Was ist aus der Clown Army geworden? 

Mach’ dich nicht zum Clown

Früher erregte die Clown Army bei Demonstrationen Aufsehen. In Zeiten der ­Krise hat die Begeisterung nachgelassen.

Coulrophobie ist die pathologische Angst vor Clowns und eine der zehn am häufigsten auftretenden spezifischen Phobien. Prominente Coul­rophobe sind der Schauspieler Johnny Depp, »Harry Potter«-Star Daniel Radcliffe und Rapper P. Diddy. Die Organisatoren des Bestival, eines der größten Musikfestivals Englands, scheiterten 2006 an ihren coulrophoben Besuchern, als sie die Devise ausgaben, dass alle Besucher als Clowns verkleidet kommen mögen. Da zahlreiche Käufer damit drohten, ihr Ticket zurückzugeben, gaben die Veranstalter nach: Die Clownsparty wurde kurzerhand abgesagt. Auch wissenschaftlich wurde das Phänomen vor wenigen Jahren aufgearbeitet. Die Universität im englischen Sheffield befragte Kinder über ihre Empfindung beim Anblick eines Clowns. Keiner der 250 Befragten im Alter zwischen vier und 16 Jahren gab an, Clownsbilder lustig zu finden. Viele äußerten dagegen, sich beim Anblick zu fürchten. Etwa gleichzeitig suchten in Deutschland echte Clowns das Scheinwerferlicht der Weltpolitik.
Bekleidet mit einem Kostüm, bewaffnet mit bunten Wasserpistolen und einer »gewaltigen Portion Humor«, bekämpfte die Clandestine Insurgent Rebel Clown Army (CIRCA) die »humorfreie Zone der ausführenden Gewalt« beim G8-Gipfel im Juni 2007 in Heiligendamm. Einem breiten Publikum bekannt wurde sie, als Anhänger der Clown Army von den Behörden beschuldigt wurden, Polizeibeamte mit Säure bespritzt zu haben. Die Bild-Zeitung berichtete: »Diese Clowns sehen zwar lustig aus, aber sie sind es nicht. Unter roten Nasen, Perücken und Zirkusschminke verbirgt sich die organisierte Bosheit.« Seit Jahren wird die Clown Army in Verfassungsschutzberichten in einem Atemzug mit dem Schwarzen Block genannt, da sie mit »durchaus ernsten Absichten hinter den geschminkten Gesichtern« agiere.

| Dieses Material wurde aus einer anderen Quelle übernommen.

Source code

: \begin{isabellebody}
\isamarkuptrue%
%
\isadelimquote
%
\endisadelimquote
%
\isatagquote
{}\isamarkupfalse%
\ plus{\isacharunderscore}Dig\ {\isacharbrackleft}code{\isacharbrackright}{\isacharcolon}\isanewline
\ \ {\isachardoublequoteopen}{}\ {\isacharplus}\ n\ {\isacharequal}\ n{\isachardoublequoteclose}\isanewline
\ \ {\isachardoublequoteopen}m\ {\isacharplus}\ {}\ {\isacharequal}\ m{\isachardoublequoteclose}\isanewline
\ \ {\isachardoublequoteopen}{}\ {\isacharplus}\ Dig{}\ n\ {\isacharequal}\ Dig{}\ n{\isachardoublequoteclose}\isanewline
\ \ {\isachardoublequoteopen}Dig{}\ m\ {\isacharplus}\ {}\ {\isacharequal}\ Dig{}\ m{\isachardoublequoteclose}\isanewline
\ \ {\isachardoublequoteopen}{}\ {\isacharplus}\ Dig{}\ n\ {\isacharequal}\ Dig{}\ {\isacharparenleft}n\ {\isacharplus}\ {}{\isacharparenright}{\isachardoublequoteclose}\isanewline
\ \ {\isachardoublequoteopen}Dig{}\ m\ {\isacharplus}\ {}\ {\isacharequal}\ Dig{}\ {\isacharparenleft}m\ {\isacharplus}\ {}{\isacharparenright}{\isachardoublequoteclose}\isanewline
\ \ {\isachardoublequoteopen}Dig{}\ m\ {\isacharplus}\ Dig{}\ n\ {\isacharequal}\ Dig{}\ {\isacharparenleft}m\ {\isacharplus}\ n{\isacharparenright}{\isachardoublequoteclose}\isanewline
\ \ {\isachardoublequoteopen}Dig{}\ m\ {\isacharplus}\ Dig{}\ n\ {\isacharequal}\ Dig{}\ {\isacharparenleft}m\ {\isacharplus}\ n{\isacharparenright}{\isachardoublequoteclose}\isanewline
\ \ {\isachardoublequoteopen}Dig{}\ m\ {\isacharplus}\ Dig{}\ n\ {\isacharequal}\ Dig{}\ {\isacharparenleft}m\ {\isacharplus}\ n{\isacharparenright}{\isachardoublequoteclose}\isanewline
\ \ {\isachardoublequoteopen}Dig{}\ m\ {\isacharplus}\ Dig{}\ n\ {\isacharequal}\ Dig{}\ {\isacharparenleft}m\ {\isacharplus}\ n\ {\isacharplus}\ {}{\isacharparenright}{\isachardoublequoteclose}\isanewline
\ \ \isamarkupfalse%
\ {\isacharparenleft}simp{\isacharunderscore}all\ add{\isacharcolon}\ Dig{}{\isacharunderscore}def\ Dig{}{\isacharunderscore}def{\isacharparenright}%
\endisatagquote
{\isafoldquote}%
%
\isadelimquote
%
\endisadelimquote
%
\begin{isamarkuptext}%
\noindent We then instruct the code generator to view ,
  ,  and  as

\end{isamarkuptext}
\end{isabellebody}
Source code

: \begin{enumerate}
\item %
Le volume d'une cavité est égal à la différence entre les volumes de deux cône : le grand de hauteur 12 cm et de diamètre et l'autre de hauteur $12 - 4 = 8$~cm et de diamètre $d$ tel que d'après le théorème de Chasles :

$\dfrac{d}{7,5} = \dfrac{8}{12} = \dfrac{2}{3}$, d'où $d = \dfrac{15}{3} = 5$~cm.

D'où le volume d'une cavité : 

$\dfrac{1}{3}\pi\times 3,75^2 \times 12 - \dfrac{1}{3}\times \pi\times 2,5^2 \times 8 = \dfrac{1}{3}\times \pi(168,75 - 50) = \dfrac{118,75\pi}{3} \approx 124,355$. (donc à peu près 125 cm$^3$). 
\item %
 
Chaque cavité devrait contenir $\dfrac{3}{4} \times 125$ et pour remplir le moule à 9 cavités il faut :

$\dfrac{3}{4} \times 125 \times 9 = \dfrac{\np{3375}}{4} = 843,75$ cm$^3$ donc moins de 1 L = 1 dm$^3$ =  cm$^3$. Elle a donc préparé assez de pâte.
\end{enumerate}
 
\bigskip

Noch im März dieses Jahres gab es ein Basic Rebel Clown Training in Wien. Das Wochenendprogramm klang wie ein Verschnitt aus einem Selbstmanagement-Seminar und einem Aktionstraining von Antifagruppen. Neben der Suche nach dem »inneren Clown« durch Improvisationsübungen gab es den Grundkurs zu politischem Aktivismus sowie das Einüben von Marschformationen und Befehlen. Schließlich erprobte die frisch ausgebildete Gruppe ihre Fähigkeiten im Alltag.
Wie man sich so etwas vorzustellen hat, demonstrierte eine Kompanie zum Höhepunkt der Wirtschaftskrise 2009 in Nürnberg in einer Fili­ale der Deutschen Bank. Ihre Mission: dem Geldinstitut für einen Tag bei seinen »schmutzigen Geschäften« zu assistieren. Dazu hatten die Clowns sogar eigenes Wertpapier im Gepäck – Klopapier, um die schmutzigen Geschäfte der Banker hygienischer zu gestalten. »Clowns tollen in der Halle herum wie Spekulanten an der Börse, nur viel lieber zueinander. Halbaufgewickelte Klopapierrollen fliegen durch die Luft und verheddern sich zu einem Wirrwarr, das den Finanzströmen gleicht. Wie Banken ihre Kunden, so ziehen auch die Clowns einander gegenseitig über den Tisch«, beschrieben sie ihren Besuch bei der Deutschen Bank auf Indymedia. Das Verfallsdatum der Bewegung schien endgültig überschritten.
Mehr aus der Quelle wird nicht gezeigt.